A combination of bioinformatics, comparative genomics and transcript profiling was used to identify and characterize 91 novel transcripts (NTs) represented in a cattle placenta cDNA library. These NTs have no significant similarity to any non-ferungulate DNA or RNA sequence. Proteins longer than 100 aa were predicted for 29 NTs, and 21 are candidate non-coding RNAs. Eighty-six NTs were found to be expressed in one or more of 18 different tissues, with 39 (42%) showing tissue-preference, including six that were expressed exclusively in placentome. The authenticity of the NTs was confirmed by their alignment to cattle genome sequence, 42 of which showed evidence of mRNA splicing. Analysis of the genomic context where NT genes reside revealed 61 to be in intergenic regions, whereas 30 are within introns of known genes. The genes encoding the NTs were found to be significantly associated with subtelomeric regions.
The 91 lineage-specific transcripts are a useful resource for studying adaptive evolutionary responses of the ruminant placenta. The presence of so many genes encoding NTs in cattle but not primates or rodents suggests that gene loss and gain are important mechanisms of genome evolution in mammals. Furthermore, the clustering of NT genes within subtelomeric regions suggests that such regions are highly dynamic and may foster the birth of novel genes. The sequencing of additional vertebrate genomes with defined phylogenetic relationships will permit the search for lineage-specific genes to take on a more evolutionary context that is required to understand their origins and functions.

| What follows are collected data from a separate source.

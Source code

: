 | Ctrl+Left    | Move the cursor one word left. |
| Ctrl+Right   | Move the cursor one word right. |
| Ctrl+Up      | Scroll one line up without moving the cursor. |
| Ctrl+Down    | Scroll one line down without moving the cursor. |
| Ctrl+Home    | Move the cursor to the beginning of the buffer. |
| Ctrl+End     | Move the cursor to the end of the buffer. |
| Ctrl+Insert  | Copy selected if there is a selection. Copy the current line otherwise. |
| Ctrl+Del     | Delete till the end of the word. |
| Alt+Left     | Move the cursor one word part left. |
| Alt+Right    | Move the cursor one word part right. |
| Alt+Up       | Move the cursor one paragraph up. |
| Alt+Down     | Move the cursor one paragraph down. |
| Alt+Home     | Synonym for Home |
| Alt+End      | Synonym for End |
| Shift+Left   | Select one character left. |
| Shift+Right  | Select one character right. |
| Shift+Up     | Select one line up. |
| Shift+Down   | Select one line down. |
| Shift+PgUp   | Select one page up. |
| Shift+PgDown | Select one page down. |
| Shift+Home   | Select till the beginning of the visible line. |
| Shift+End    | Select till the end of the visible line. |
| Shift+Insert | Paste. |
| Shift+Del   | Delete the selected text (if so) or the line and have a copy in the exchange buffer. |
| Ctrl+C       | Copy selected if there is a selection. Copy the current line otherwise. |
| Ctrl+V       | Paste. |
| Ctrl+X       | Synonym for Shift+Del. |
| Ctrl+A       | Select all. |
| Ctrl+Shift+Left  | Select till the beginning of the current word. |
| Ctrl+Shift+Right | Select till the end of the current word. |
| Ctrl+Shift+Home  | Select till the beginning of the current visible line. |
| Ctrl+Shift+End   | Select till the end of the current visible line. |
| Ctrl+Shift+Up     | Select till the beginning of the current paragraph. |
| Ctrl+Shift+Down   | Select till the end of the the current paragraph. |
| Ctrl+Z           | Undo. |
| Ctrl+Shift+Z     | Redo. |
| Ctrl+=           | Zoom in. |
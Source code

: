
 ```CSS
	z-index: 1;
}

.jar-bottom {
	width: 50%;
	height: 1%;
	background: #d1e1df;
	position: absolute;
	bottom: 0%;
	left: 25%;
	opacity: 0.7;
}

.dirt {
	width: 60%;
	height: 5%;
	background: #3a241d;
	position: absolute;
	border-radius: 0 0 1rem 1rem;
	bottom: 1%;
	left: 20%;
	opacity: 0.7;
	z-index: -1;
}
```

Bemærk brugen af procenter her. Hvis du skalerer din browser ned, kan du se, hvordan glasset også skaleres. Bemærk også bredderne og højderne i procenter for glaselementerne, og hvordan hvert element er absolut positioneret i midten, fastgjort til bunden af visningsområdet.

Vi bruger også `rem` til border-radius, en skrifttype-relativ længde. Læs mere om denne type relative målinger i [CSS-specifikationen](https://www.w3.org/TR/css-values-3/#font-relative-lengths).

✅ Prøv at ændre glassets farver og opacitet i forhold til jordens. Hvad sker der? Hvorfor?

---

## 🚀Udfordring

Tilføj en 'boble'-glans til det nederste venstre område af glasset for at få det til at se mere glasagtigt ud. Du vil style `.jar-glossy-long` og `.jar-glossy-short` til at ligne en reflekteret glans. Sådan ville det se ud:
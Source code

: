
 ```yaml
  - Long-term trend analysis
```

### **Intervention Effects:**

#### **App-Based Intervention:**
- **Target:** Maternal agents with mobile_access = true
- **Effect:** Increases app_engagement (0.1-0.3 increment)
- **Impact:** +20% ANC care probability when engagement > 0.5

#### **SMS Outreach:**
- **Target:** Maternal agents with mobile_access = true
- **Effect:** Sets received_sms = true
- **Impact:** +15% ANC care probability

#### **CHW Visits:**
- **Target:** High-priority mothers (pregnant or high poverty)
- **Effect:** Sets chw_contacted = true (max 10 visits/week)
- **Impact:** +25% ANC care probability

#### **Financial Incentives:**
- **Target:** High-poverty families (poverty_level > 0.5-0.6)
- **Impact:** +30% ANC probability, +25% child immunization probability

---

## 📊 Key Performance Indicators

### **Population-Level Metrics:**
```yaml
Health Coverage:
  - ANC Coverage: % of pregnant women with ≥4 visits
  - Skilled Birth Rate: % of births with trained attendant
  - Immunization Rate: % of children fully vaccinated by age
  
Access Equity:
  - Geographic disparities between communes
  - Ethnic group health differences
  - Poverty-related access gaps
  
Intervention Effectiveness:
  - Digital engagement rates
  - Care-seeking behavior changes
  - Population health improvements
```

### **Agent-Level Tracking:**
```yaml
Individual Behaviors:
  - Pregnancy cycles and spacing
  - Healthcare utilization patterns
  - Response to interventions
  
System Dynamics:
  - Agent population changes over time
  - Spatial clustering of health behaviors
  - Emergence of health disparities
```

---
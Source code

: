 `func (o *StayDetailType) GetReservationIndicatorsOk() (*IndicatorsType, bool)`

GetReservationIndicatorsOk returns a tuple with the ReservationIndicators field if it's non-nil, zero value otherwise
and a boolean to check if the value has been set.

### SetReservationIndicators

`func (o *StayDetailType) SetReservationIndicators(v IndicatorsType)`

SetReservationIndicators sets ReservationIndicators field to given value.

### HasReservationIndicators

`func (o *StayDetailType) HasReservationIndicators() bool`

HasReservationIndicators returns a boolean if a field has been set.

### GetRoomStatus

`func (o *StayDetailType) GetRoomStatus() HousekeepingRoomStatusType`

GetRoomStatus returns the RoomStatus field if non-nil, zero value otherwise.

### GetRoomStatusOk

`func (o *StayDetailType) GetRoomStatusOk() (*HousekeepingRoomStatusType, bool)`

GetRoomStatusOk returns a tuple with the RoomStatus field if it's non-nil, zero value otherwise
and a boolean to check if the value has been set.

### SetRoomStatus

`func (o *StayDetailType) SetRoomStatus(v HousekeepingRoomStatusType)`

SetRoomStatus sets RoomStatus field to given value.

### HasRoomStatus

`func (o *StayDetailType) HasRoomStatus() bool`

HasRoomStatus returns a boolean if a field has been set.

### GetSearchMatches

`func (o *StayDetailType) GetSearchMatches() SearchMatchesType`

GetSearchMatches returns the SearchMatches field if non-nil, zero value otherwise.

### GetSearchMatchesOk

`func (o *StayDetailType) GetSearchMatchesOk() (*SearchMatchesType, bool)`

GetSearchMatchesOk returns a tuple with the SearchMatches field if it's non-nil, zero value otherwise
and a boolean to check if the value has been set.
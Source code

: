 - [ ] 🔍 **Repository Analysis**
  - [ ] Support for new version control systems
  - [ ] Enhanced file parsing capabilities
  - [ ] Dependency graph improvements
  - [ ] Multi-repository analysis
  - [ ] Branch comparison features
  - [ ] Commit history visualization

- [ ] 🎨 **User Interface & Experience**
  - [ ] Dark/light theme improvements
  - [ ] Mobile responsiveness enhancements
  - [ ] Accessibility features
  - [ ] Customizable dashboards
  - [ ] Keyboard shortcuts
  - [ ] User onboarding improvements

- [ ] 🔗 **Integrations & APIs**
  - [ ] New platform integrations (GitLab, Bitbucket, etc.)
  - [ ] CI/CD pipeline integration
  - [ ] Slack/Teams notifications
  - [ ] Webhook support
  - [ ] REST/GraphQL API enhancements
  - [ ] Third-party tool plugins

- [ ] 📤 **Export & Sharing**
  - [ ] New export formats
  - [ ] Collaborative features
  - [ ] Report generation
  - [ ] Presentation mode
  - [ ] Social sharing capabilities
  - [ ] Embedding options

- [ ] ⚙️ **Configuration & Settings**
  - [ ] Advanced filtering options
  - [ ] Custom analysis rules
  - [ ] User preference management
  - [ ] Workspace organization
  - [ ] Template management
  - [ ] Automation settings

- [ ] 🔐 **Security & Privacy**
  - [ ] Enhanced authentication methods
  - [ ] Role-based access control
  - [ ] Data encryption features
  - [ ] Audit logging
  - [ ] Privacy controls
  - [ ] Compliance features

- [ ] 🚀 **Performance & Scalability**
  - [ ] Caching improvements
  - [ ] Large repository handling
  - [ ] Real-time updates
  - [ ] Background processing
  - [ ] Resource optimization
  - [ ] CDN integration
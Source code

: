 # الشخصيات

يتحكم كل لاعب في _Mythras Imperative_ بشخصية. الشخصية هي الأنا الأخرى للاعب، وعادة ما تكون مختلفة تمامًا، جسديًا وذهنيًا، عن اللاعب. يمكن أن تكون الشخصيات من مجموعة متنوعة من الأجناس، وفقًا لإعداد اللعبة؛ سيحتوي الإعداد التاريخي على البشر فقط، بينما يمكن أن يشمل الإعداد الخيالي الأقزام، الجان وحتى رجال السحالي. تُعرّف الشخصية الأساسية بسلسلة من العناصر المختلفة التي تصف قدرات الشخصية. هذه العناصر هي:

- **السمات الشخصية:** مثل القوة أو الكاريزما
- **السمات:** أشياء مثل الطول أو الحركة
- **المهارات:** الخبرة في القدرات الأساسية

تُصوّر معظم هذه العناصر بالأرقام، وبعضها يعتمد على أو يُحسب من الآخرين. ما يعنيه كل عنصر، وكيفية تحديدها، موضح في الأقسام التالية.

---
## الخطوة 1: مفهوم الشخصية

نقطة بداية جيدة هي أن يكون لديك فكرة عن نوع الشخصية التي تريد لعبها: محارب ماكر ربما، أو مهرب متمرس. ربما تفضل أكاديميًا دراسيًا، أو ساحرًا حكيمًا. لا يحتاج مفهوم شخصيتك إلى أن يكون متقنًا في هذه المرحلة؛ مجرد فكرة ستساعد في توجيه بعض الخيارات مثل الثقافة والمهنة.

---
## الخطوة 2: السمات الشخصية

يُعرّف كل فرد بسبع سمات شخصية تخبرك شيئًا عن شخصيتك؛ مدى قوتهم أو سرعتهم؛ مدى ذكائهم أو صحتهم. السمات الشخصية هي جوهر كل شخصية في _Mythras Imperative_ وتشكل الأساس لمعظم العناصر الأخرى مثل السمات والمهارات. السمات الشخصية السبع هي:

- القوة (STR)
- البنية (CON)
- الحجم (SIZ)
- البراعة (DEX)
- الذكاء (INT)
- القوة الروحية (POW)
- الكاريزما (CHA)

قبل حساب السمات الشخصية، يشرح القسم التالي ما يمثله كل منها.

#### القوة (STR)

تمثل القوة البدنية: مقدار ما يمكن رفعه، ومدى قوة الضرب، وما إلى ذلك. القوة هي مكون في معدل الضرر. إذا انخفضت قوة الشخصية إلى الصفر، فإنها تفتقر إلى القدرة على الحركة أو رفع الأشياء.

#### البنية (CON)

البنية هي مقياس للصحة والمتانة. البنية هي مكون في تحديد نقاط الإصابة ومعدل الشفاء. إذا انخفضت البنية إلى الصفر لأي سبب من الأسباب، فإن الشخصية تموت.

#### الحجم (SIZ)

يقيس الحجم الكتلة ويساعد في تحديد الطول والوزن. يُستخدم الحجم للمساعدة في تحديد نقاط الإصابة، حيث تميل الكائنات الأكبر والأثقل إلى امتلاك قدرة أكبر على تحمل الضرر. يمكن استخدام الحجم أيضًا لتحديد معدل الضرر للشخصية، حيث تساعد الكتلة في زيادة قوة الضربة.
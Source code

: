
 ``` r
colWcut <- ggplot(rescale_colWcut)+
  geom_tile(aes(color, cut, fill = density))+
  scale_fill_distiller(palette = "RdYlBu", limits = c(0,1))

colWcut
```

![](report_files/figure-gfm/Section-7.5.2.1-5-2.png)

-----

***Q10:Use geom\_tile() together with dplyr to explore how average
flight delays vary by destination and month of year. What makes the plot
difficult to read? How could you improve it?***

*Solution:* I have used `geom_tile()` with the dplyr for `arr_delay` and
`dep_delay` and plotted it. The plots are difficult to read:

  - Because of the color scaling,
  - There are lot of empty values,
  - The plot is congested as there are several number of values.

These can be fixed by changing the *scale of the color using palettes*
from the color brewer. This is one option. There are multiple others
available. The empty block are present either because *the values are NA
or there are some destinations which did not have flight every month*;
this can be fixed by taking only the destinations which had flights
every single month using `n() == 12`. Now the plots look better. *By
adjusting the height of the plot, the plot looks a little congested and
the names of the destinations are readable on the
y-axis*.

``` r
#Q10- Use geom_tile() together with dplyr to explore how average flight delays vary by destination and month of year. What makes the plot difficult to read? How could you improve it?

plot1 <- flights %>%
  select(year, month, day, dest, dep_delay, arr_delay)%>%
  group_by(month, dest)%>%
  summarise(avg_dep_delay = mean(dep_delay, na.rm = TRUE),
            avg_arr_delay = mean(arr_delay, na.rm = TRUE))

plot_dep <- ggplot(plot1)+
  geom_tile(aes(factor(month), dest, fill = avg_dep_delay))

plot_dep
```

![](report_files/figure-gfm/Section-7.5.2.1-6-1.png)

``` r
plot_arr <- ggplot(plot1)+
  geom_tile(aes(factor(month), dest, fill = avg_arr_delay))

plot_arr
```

在真兽类哺乳动物中,胎盘结构的差异程度比其他任何组织都要大。胎盘类型的多样性,即使在单一哺乳动物目内也是如此,这表明在胎盘中表达的基因受到强烈的达尔文选择。因此,反刍动物胎盘可能是探索哺乳动物适应性进化反应的丰富基因来源。我们研究的目的是鉴定反刍动物胎盘中表达的新转录本,并根据它们的表达模式、基因组中编码序列的组织方式以及潜在功能对其进行表征。
结合生物信息学、比较基因组学和转录谱分析,鉴定并表征了牛胎盘cDNA文库中代表的91个新转录本(NTs)。这些NTs与任何非有蹄类动物的DNA或RNA序列均无显著相似性。预测有29个NTs编码的蛋白质长度超过100个氨基酸,21个是候选非编码RNA。发现86个NTs在18种不同组织中的一种或多种中表达,其中39个(42%)表现出组织偏好性,包括6个仅在胎盘小叶中表达的。通过与牛基因组序列比对证实了NTs的真实性,其中42个显示出mRNA剪接的证据。对NTs基因所在的基因组背景分析表明,61个位于基因间区域,而30个位于已知基因的内含子内。发现编码NTs的基因与亚端粒区域显著相关。
这91个谱系特异性转录本是研究反刍动物胎盘适应性进化反应的有用资源。牛中存在如此多编码NTs的基因,而灵长类动物或啮齿动物中却没有,这表明基因的丢失和获得是哺乳动物基因组进化的重要机制。此外,NTs基因在亚端粒区域的聚集表明这些区域高度动态,可能促进新基因的产生。对具有明确系统发育关系的其他脊椎动物基因组进行测序,将使寻找谱系特异性基因的研究具有更进化的背景,这对于理解它们的起源和功能是必需的。